Mobile browsing has historically been a painful experience and countless handset and software makers have created mobile browsers hoping to make them easier to use. While mobile browser development from the likes of Apple, Google and Microsoft is unlikely to cease because of Fennec, other mobile browser efforts may, Sullivan said. "When our browser is ready, a lot of folks will stop building custom browsers," he said. "Carriers and OEMs are telling me they'd rather ship Firefox rather than hack together their own browser."
While he wouldn't reveal names, Sullivan said that Mozilla is talking to handset makers and operators about preloading Fennec onto phones.
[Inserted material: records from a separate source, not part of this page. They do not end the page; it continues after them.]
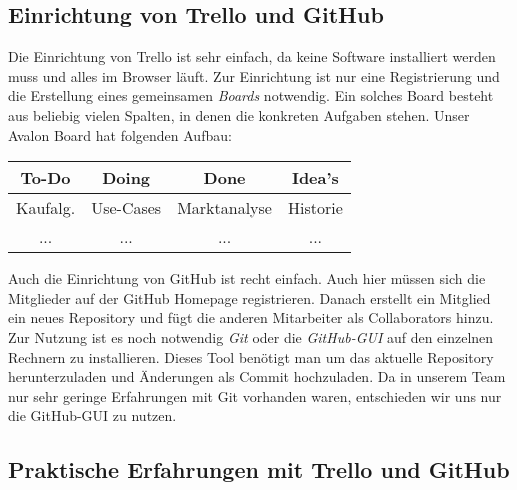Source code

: \subsection{Einrichtung von Trello und GitHub}
 Die Einrichtung von Trello ist sehr einfach, da keine Software installiert werden muss und alles im Browser läuft. Zur Einrichtung ist nur eine Registrierung und die Erstellung eines gemeinsamen \textit{Boards} notwendig. Ein solches Board besteht aus beliebig vielen Spalten, in denen die konkreten Aufgaben stehen. Unser Avalon Board hat folgenden Aufbau:\\
\begin{center}
\begin{tabular}{|c|c|c|c|}\hline
  \textbf{ To-Do} & \textbf{Doing} & \textbf{Done} & \textbf{Idea's} \\ \hline
   Kaufalg. & Use-Cases & Marktanalyse & Historie \\ \hline
   ... & ... & ... & ...\\ \hline
 \end{tabular}
\end{center}
Auch die Einrichtung von GitHub ist recht einfach. Auch hier müssen sich die Mitglieder auf der GitHub Homepage registrieren. Danach erstellt ein Mitglied ein neues Repository und fügt die anderen Mitarbeiter als Collaborators hinzu. Zur Nutzung ist es noch notwendig \textit{Git} oder die \textit{GitHub-GUI} auf den einzelnen Rechnern zu installieren. Dieses Tool benötigt man um das aktuelle Repository herunterzuladen und Änderungen als Commit hochzuladen. Da in unserem Team nur sehr geringe Erfahrungen mit Git vorhanden waren, entschieden wir uns nur die GitHub-GUI zu nutzen.

\subsection{Praktische Erfahrungen mit Trello und GitHub}

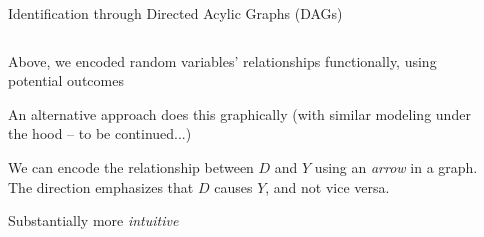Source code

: \documentclass[notes,11pt, aspectratio=169]{beamer}
\newenvironment{wideitemize}{\itemize\addtolength{\itemsep}{10pt}}{\enditemize}
\begin{document}
\begin{frame}{Identification through Directed Acylic Graphs (DAGs)}
\begin{columns}[T] %
  \begin{column}{.5\textwidth}
    \begin{wideitemize}
    \item Above, we encoded random variables' relationships
      functionally, using potential outcomes
    \item An alternative approach does this graphically (with similar
      modeling under the hood -- to be continued...)
    \item We can encode the relationship between $D$ and $Y$ using an
      \emph{arrow} in a graph. The direction emphasizes that $D$
      causes $Y$, and not vice versa.
    \item Substantially more \emph{intuitive}
    \end{wideitemize}
  \end{column}%
  \hfill%
  \begin{column}{.5\textwidth}
    \begin{center}
    \end{center}
  \end{column}
\end{columns}
\end{frame}
\end{document}
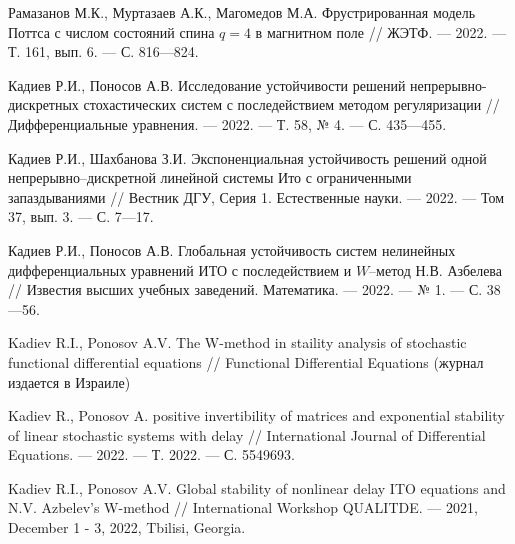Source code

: \begin{thebibliography}{111}
Рамазанов М.К., Муртазаев А.К., Магомедов М.А.
Фрустрированная модель Поттса с числом состояний спина $q = 4$ в магнитном поле
//
ЖЭТФ.
--- 2022.
--- Т. 161, вып. 6.
--- С. 816---824.



Кадиев Р.И., Поносов А.В.
Исследование устойчивости решений непрерывно-дискретных стохастических систем с последействием методом регуляризации
//
Дифференциальные уравнения.
--- 2022.
--- Т. 58, № 4.
--- С. 435---455.

Кадиев Р.И., Шахбанова З.И.
Экспоненциальная устойчивость решений одной непрерывно--дискретной линейной системы Ито с ограниченными запаздываниями
//
Вестник ДГУ, Серия 1. Естественные науки.
--- 2022.
--- Том 37, вып. 3.
--- С. 7---17.

Кадиев Р.И., Поносов А.В. 
Глобальная устойчивость систем нелинейных дифференциальных уравнений ИТО с последействием и $W$--метод Н.В. Азбелева
//
Известия высших учебных заведений. Математика.
--- 2022.
--- № 1.
--- С. 38---56.

Kadiev R.I., Ponosov A.V.
The W-method in staility analysis of stochastic functional differential equations
//
Functional Differential Equations
(журнал издается в Израиле)

Kadiev R., Ponosov A. positive invertibility of matrices and
exponential stability of linear stochastic systems with delay
//
International Journal of Differential Equations.
--- 2022.
--- Т. 2022.
--- С. 5549693.

Kadiev R.I., Ponosov A.V.
Global stability of nonlinear delay ITO equations and N.V. Azbelev's W-method 
//
International Workshop QUALITDE.
--- 2021, December 1 - 3, 2022, Tbilisi, Georgia.

\end{thebibliography} 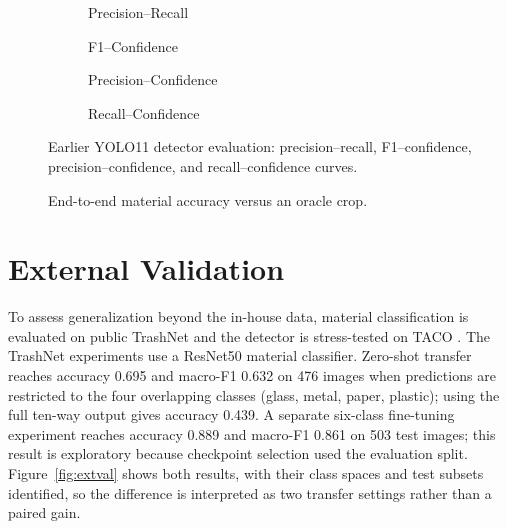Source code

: \begin{figure}[!ht]
    \centering
    \begin{subfigure}{0.48\textwidth}\centering{}\caption{Precision--Recall}\end{subfigure}\hfill
    \begin{subfigure}{0.48\textwidth}\centering{}\caption{F1--Confidence}\end{subfigure}

    \vspace{0.7em}
    \begin{subfigure}{0.48\textwidth}\centering{}\caption{Precision--Confidence}\end{subfigure}\hfill
    \begin{subfigure}{0.48\textwidth}\centering{}\caption{Recall--Confidence}\end{subfigure}
    \caption{Earlier YOLO11 detector evaluation: precision--recall, F1--confidence, precision--confidence, and recall--confidence curves.}
    \label{fig:detcurves}
\end{figure}

\begin{figure}[!ht]
    \centering
    \caption{End-to-end material accuracy versus an oracle crop.}
    \label{fig:e2e}
\end{figure}

\section{External Validation}
To assess generalization beyond the in-house data, material classification is evaluated on public TrashNet \cite{trashnet} and the detector is stress-tested on TACO \cite{taco}. The TrashNet experiments use a ResNet50 material classifier. Zero-shot transfer reaches accuracy 0.695 and macro-F1 0.632 on 476 images when predictions are restricted to the four overlapping classes (glass, metal, paper, plastic); using the full ten-way output gives accuracy 0.439. A separate six-class fine-tuning experiment reaches accuracy 0.889 and macro-F1 0.861 on 503 test images; this result is exploratory because checkpoint selection used the evaluation split. Figure~\ref{fig:extval} shows both results, with their class spaces and test subsets identified, so the difference is interpreted as two transfer settings rather than a paired gain.

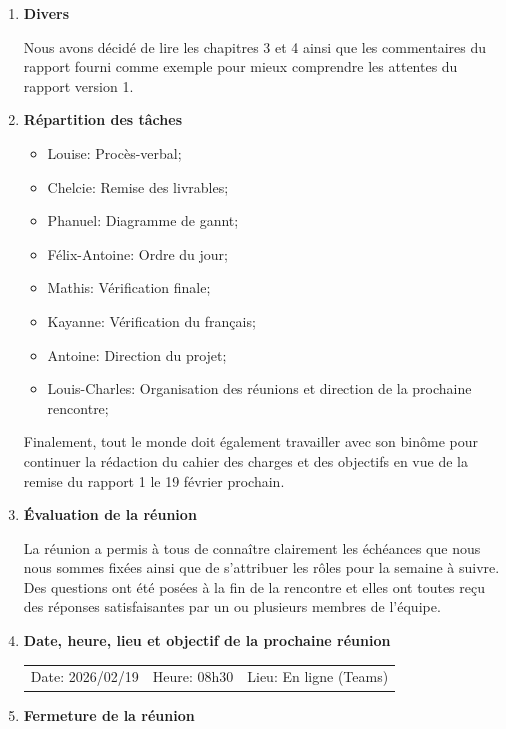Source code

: \documentclass[12pt]{ULojpv}
\begin{document}
\begin{enumerate}
\begin{enumerate}
\end{enumerate}


\item \textbf{Divers}


Nous avons décidé de lire les chapitres 3 et 4 ainsi que les commentaires du rapport fourni comme exemple pour mieux comprendre les attentes du rapport version 1.

\item \textbf{Répartition des tâches}

\begin{itemize}
   \item Louise: Procès-verbal;
   \item Chelcie: Remise des livrables;
   \item Phanuel: Diagramme de gannt;
   \item Félix-Antoine: Ordre du jour;
   \item Mathis: Vérification finale;
   \item Kayanne: Vérification du français;
   \item Antoine: Direction du projet;
   \item Louis-Charles: Organisation des réunions et direction de la prochaine rencontre;
\end{itemize}

Finalement, tout le monde doit également travailler avec son binôme pour continuer la rédaction du cahier des charges et des objectifs  en vue de la remise du rapport 1 le 19 février prochain.



\item \textbf{Évaluation de la réunion}

La réunion a permis à tous de connaître clairement les échéances que nous nous sommes fixées ainsi que de
s'attribuer les rôles pour la semaine à suivre. Des questions ont été posées à la fin de la rencontre et elles ont
toutes reçu des réponses satisfaisantes par un ou plusieurs membres de l'équipe.

\item \textbf{Date, heure, lieu et objectif de la prochaine réunion}

\begin{tabular}{@{}lll}
   Date: 2026/02/19
   & Heure: 08h30
   &  Lieu: En ligne (Teams)
\end{tabular}


\item \textbf{Fermeture de la réunion}


\end{enumerate}
\end{document}
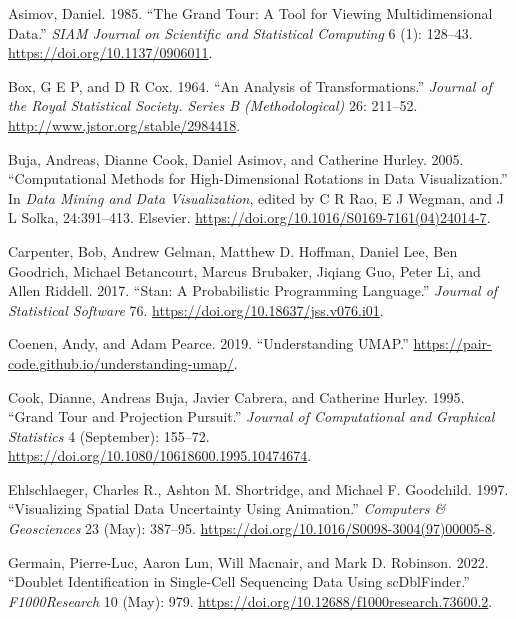 \hypertarget{refs}{}
\begin{CSLReferences}{1}{0}
\leavevmode{}%
Asimov, Daniel. 1985. {``{The Grand Tour}: A Tool for Viewing Multidimensional Data.''} \emph{SIAM Journal on Scientific and Statistical Computing} 6 (1): 128--43. \url{https://doi.org/10.1137/0906011}.

\leavevmode{}%
Box, G E P, and D R Cox. 1964. {``An Analysis of Transformations.''} \emph{Journal of the Royal Statistical Society. Series B (Methodological)} 26: 211--52. \url{http://www.jstor.org/stable/2984418}.

\leavevmode{}%
Buja, Andreas, Dianne Cook, Daniel Asimov, and Catherine Hurley. 2005. {``Computational Methods for High-Dimensional Rotations in Data Visualization.''} In \emph{Data Mining and Data Visualization}, edited by C R Rao, E J Wegman, and J L Solka, 24:391--413. Elsevier. \url{https://doi.org/10.1016/S0169-7161(04)24014-7}.

\leavevmode{}%
Carpenter, Bob, Andrew Gelman, Matthew D. Hoffman, Daniel Lee, Ben Goodrich, Michael Betancourt, Marcus Brubaker, Jiqiang Guo, Peter Li, and Allen Riddell. 2017. {``{Stan}: A Probabilistic Programming Language.''} \emph{Journal of Statistical Software} 76. \url{https://doi.org/10.18637/jss.v076.i01}.

\leavevmode{}%
Coenen, Andy, and Adam Pearce. 2019. {``Understanding {UMAP}.''} \url{https://pair-code.github.io/understanding-umap/}.

\leavevmode{}%
Cook, Dianne, Andreas Buja, Javier Cabrera, and Catherine Hurley. 1995. {``{Grand Tour} and {Projection Pursuit}.''} \emph{Journal of Computational and Graphical Statistics} 4 (September): 155--72. \url{https://doi.org/10.1080/10618600.1995.10474674}.

\leavevmode{}%
Ehlschlaeger, Charles R., Ashton M. Shortridge, and Michael F. Goodchild. 1997. {``Visualizing Spatial Data Uncertainty Using Animation.''} \emph{Computers \& Geosciences} 23 (May): 387--95. \url{https://doi.org/10.1016/S0098-3004(97)00005-8}.

\leavevmode{}%
Germain, Pierre-Luc, Aaron Lun, Will Macnair, and Mark D. Robinson. 2022. {``Doublet Identification in Single-Cell Sequencing Data Using {scDblFinder}.''} \emph{F1000Research} 10 (May): 979. \url{https://doi.org/10.12688/f1000research.73600.2}.


\end{CSLReferences}
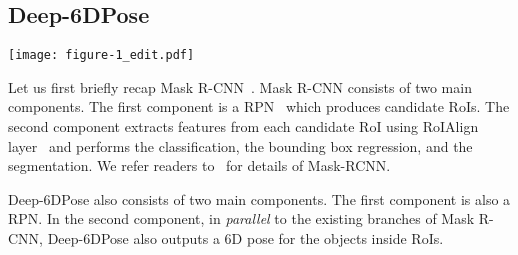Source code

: \documentclass[conference]{IEEEtran}
\newcommand{\method}[1]{Deep-6DPose}
\begin{document}
\subsection{\method{}}\begin{figure*}[!t] 
\centering   				
\texttt{[image: figure-1\_edit.pdf]}    
    \caption{An overview of \method{} framework. {From left to right:} The input to \method{} is a RGB image. A deep CNN backbone (i.e., VGG) is used to extract features over the whole image. The RPN is attached on the last convolutional layer of VGG (i.e., $conv5\_3$) and outputs RoIs. For each RoI, the corresponding features from the feature map $conv5\_3$ are extracted and pooled into a fixed size $7\times 7$. The pooled features are used as inputs for $4$ head branches. For the box regression and classification heads, we follow Mask-RCNN~\cite{Mask-RCNN}. The segmentation head is \textit{adapted} from~\cite{Mask-RCNN}, i.e., four $3\times3$ consecutive convolutional layers (denoted as `$\times4$') are used. The ReLu is used after each convolutional layer. A deconvolutional layer is used to upsample the feature map to $28\times28$ which is the segmentation mask. The proposed pose head consists of four fully connected layers. The ReLu is used after each of the first three fully connected layers. The last fully connected layer outputs four numbers which represent for the pose. As shown on the right image, the network outputs the detected instances (with classes, i.e., Shampoo), the predicted segmentation masks (different object instances are shown with different colors) and the predicted 6D poses for detected instances (shown with 3D boxes). %
}
    \label{fig:overview} 
\end{figure*}

Let us first briefly recap Mask R-CNN~\cite{Mask-RCNN}. Mask R-CNN consists of two main components. The first component is a RPN~\cite{Faster-RCNN} which produces candidate RoIs. The second component extracts features from each candidate RoI using RoIAlign layer~\cite{Mask-RCNN} and performs the classification, the bounding box regression, and the segmentation. We refer readers to~\cite{Mask-RCNN} for details of Mask-RCNN. 

\method{} also consists of two main components. The first component is also a RPN. In the second component, in \textit{parallel} to the existing branches of Mask R-CNN, \method{} also outputs a 6D pose for the objects inside RoIs. 
\end{document}
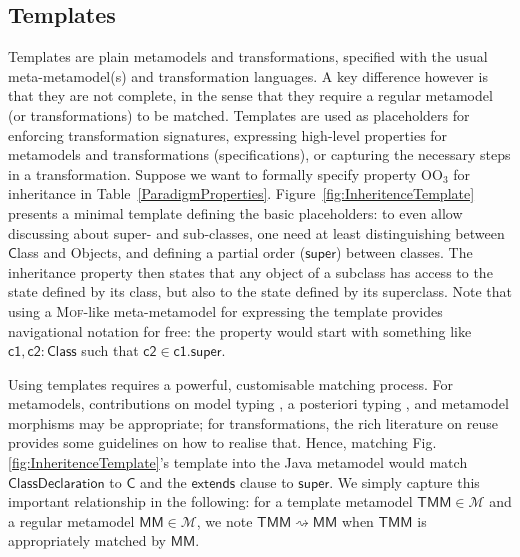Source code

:\subsection{Templates}
\label{sec:Templates}

Templates are plain metamodels and transformations, specified with the usual
meta-metamodel(s) and transformation languages.
A key difference however is that they are not complete, in the sense that they
require a regular metamodel (or transformations) to be matched.
Templates are used as placeholders for enforcing transformation signatures,
expressing high-level properties for metamodels and transformations
(specifications), or capturing the necessary steps in a transformation.
Suppose we want to formally specify property $\mbox{OO}_3$ for inheritance in 
Table~\ref{ParadigmProperties}. 
Figure~\ref{fig:InheritenceTemplate} presents a 
minimal template defining the basic placeholders: to even allow discussing 
about super- and sub-classes, one need at least distinguishing between 
$\mathsf{C}$lass and Objects, and defining a partial order ($\mathsf{super}$) 
between classes. The inheritance property then states that any object of a 
subclass has access to the state defined by its class, but also to the state 
defined by its superclass. Note that using a \textsc{Mof}-like meta-metamodel 
for expressing the template provides navigational notation for free: the 
property would start with something like $\mathsf{c1, c2 : Class}$ such that 
$\mathsf{c2} \in \mathsf{c1.super}$.

Using templates requires a powerful, customisable matching process.
For metamodels, contributions on model typing \cite{J:Degueule-etAl:2017}, a
posteriori typing \cite{J:deLara-Guerra:2017}, and metamodel morphisms
\cite{Salay-Mylopoulos-Esterbrook:2008,Duran-Zschaler-Troya:2012} may be
appropriate; for transformations, the rich literature on reuse
\cite{J:Kusel-etAl:2015} provides some guidelines on how to realise that.
Hence, matching Fig. \ref{fig:InheritenceTemplate}'s template into the Java
metamodel \cite{B:Java:2019} would match $\mathsf{ClassDeclaration}$ to
$\mathsf{C}$ and the $\mathsf{extends}$ clause to $\mathsf{super}$.
We simply capture this important relationship in the following: for a template
metamodel $\mathsf{TMM}\in\mathcal{M}$ and a regular metamodel
$\mathsf{MM}\in\mathcal{M}$, we note $\mathsf{TMM} \rightsquigarrow \mathsf{MM}$
when $\mathsf{TMM}$ is appropriately matched by $\mathsf{MM}$.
Traditionally, only a very small percentage of phone users load applications onto their phones so preloading the browser could significantly help distribution.
This isn't the first time that Mozilla has begun work on a mobile browser and most of its previous attempts have fizzled. For several years it worked on a mobile browser it called Minimo that included a release for Windows Mobile devices. But last year Mozilla said it wouldn't continue work on that browser, instead focusing on Fennec, which is based on the latest Mozilla platform that also supports Firefox.
Mozilla also developed and later retired a project called Joey that let people save portions of Web sites while on their PC and call up those images from their mobile phones.
While Mozilla has been working on those projects, Apple released its iPhone and included a mobile version of its Safari browser. That browser has been widely praised as a significant improvement over historical mobile browsers because it displays Web pages just as they look on a computer but allows users to easily scroll around and examine the page. Next week the first phone running Google's Android software will hit the market and it includes a browser developed by Google and based on Webkit, the same technology that fuels Safari. That browser offers a similar improved experience but one-ups Apple's Safari because it can display Flash Web sites.
Mozilla expects to make the alpha download for the Nokia tablets available on Thursday from its Mozilla.org Web site.